Paul piles up three different words for prayer, but they all have more or less the same idea behind them—petition. When you’re worried, tell God all about it: ‘in everything’. Get down to the specifics. Spell it out. God wants you to bring it all to him. Remember this is the God who knows the number of hairs on your head (Mt 10.30), whose thoughts about you are more than the number of grains of sand on the earth (Ps 139.18).
Remember too that there’s a right way and a wrong way of doing this. Two words are emphasised in the original language: ‘with thanksgiving’. Begin by reviewing all that God has already given you. That will put your worries in perspective and strengthen your faith in him to deal with your present and future concerns.

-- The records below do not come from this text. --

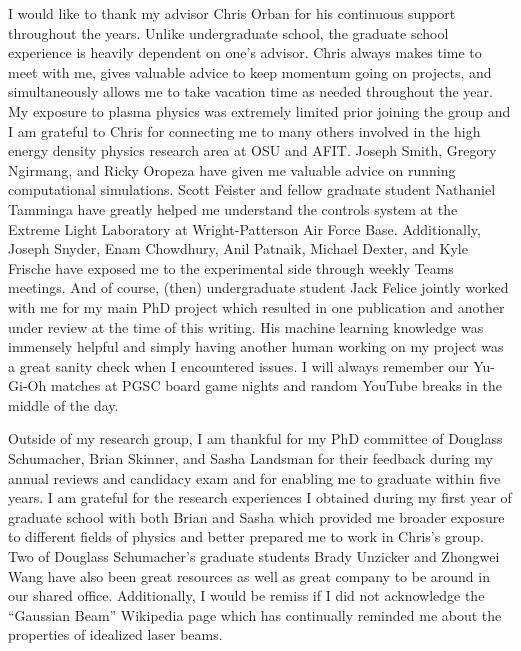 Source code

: \begin{acknowledgments}
I would like to thank my advisor Chris Orban for his continuous support throughout the years. Unlike undergraduate school, the graduate school experience is heavily dependent on one's advisor. Chris always makes time to meet with me, gives valuable advice to keep momentum going on projects, and simultaneously allows me to take vacation time as needed throughout the year. My exposure to plasma physics was extremely limited prior joining the group and I am grateful to Chris for connecting me to many others involved in the high energy density physics research area at OSU and AFIT. Joseph Smith, Gregory Ngirmang, and Ricky Oropeza have given me valuable advice on running computational simulations. Scott Feister and fellow graduate student Nathaniel Tamminga have greatly helped me understand the controls system at the Extreme Light Laboratory at Wright-Patterson Air Force Base. Additionally, Joseph Snyder, Enam Chowdhury, Anil Patnaik, Michael Dexter, and Kyle Frische have exposed me to the experimental side through weekly Teams meetings. And of course, (then) undergraduate student Jack Felice jointly worked with me for my main PhD project which resulted in one publication and another under review at the time of this writing. His machine learning knowledge was immensely helpful and simply having another human working on my project was a great sanity check when I encountered issues. I will always remember our Yu-Gi-Oh matches at PGSC board game nights and random YouTube breaks in the middle of the day.

Outside of my research group, I am thankful for my PhD committee of Douglass Schumacher, Brian Skinner, and Sasha Landsman for their feedback during my annual reviews and candidacy exam and for enabling me to graduate within five years. I am grateful for the research experiences I obtained during my first year of graduate school with both Brian and Sasha which provided me broader exposure to different fields of physics and better prepared me to work in Chris's group. Two of Douglass Schumacher's graduate students Brady Unzicker and Zhongwei Wang have also been great resources as well as great company to be around in our shared office. Additionally, I would be remiss if I did not acknowledge the ``Gaussian Beam'' Wikipedia page which has continually reminded me about the properties of idealized laser beams.


\end{acknowledgments}
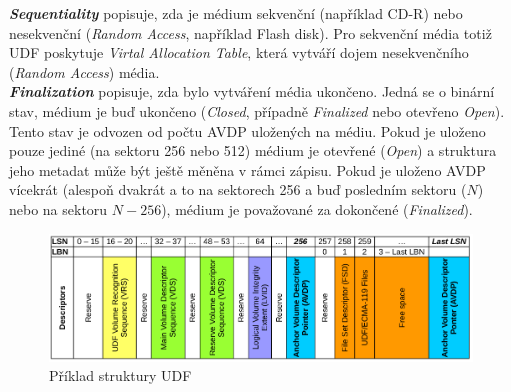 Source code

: \textbf{\textit{Sequentiality}} popisuje, zda je médium sekvenční (například CD-R) nebo nesekvenční (\textit{Random Access}, například Flash disk). Pro sekvenční média totiž UDF poskytuje \textit{Virtal Allocation Table}, která vytváří dojem nesekvenčního (\textit{Random Access}) média.\\
\textbf{\textit{Finalization}} popisuje, zda bylo vytváření média ukončeno. Jedná se o binární stav, médium je buď ukončeno (\textit{Closed}, případně \textit{Finalized} nebo otevřeno \textit{Open}). Tento stav je odvozen od počtu AVDP uložených na médiu. Pokud je uloženo pouze jediné (na sektoru 256 nebo 512) médium je otevřené (\textit{Open}) a struktura jeho metadat může být ještě měněna v rámci zápisu. Pokud je uloženo AVDP vícekrát (alespoň dvakrát a to na sektorech 256 a buď posledním sektoru ($N$) nebo na sektoru $N-256$), médium je považované za dokončené (\textit{Finalized}).\\ 
\begin{figure}[] 
    \centering
    \includegraphics[scale=0.45]{obrazky/UDF-example-schema.png}
    \caption{Příklad struktury UDF}
    \label{fig:udf-example}
\end{figure}

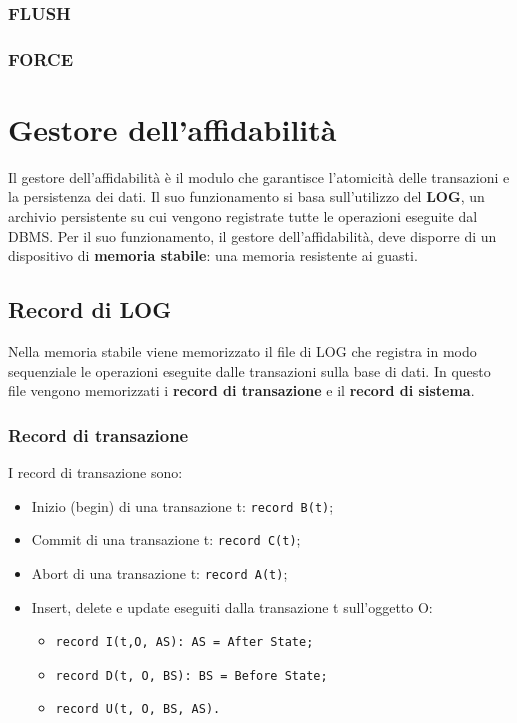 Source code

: \documentclass[11pt]{report}
\begin{document}
\subsubsection{FLUSH}
\subsubsection{FORCE}

\section{Gestore dell'affidabilit\`a}

Il gestore dell'affidabilit\`a \`e il modulo che garantisce l'atomicit\`a delle transazioni e la persistenza dei dati. Il suo funzionamento si basa sull'utilizzo del \textbf{LOG}, un archivio persistente su cui vengono registrate tutte le operazioni eseguite dal DBMS. Per il suo funzionamento, il gestore dell'affidabilit\`a, deve disporre di un dispositivo di \textbf{memoria stabile}: una memoria resistente ai guasti.

\subsection{Record di LOG}
Nella memoria stabile viene memorizzato il file di LOG che registra in modo sequenziale le operazioni eseguite dalle transazioni sulla base di dati. In questo file vengono memorizzati i \textbf{record di transazione} e il \textbf{record di sistema}.

\subsubsection{Record di transazione}

I record di transazione sono:
\begin{itemize}
\item Inizio (begin) di una transazione t: \texttt{record B(t)};
\item Commit di una transazione t: \texttt{record C(t)};
\item Abort di una transazione t: \texttt{record A(t)};
\item Insert, delete e update eseguiti dalla transazione t sull'oggetto O:
\begin{itemize}
	\item \texttt{record I(t,O, AS): AS = After State;}
	\item \texttt{record D(t, O, BS): BS = Before State;}
	\item \texttt{record U(t, O, BS, AS).}
\end{itemize}
\end{itemize}
\end{document}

- Receive what it says. Verse 7 does not say that when we pray to God with thanksgiving all of our problems disappear so that there is nothing to worry us any more. Instead God does something even more miraculous. He gives us his own peace to guard our hearts and minds. He enables us to live at peace in the midst of anxious circumstances. ‘The peace of God’ is the peace God himself experiences! The Lord doesn’t suffer from stress-induced ulcers or tension headaches. He has no anxieties about the future because he is in control of the future. That’s the peace he gives to his burdened people when they pray with thanksgiving. You can be as free from worry as God himself!
His peace guards you. You know how it feels, don’t you? You’re lying awake at 3am and you start worrying about something, and before you know it you’re being besieged by an army of fears and worries. God’s peace guards you. And it guards you precisely where it’s most needed—at the most vulnerable places: our hearts and minds—our feelings, thoughts and imaginations. These are the things that run riot within us when we’re in the grip of worry, so that we can’t think straight or be reasonable. Our imaginations invent all kinds of worst-case scenarios that we’re convinced are going to happen to us! How we need the peace of God to ward off such thoughts.
Small wonder Paul says this peace ‘surpasses all understanding’. It just doesn’t make sense to be at peace in midst of difficult circumstances. Unbelievers look at you and scratch their heads in wonder: ‘How can they be so calm? It’s not natural.’ And they’re right—it’s supernatural. It’s God’s gift to all who are ‘in Christ Jesus’. It’s a precious spiritual blessing that Jesus lived and died and rose again to purchase for you.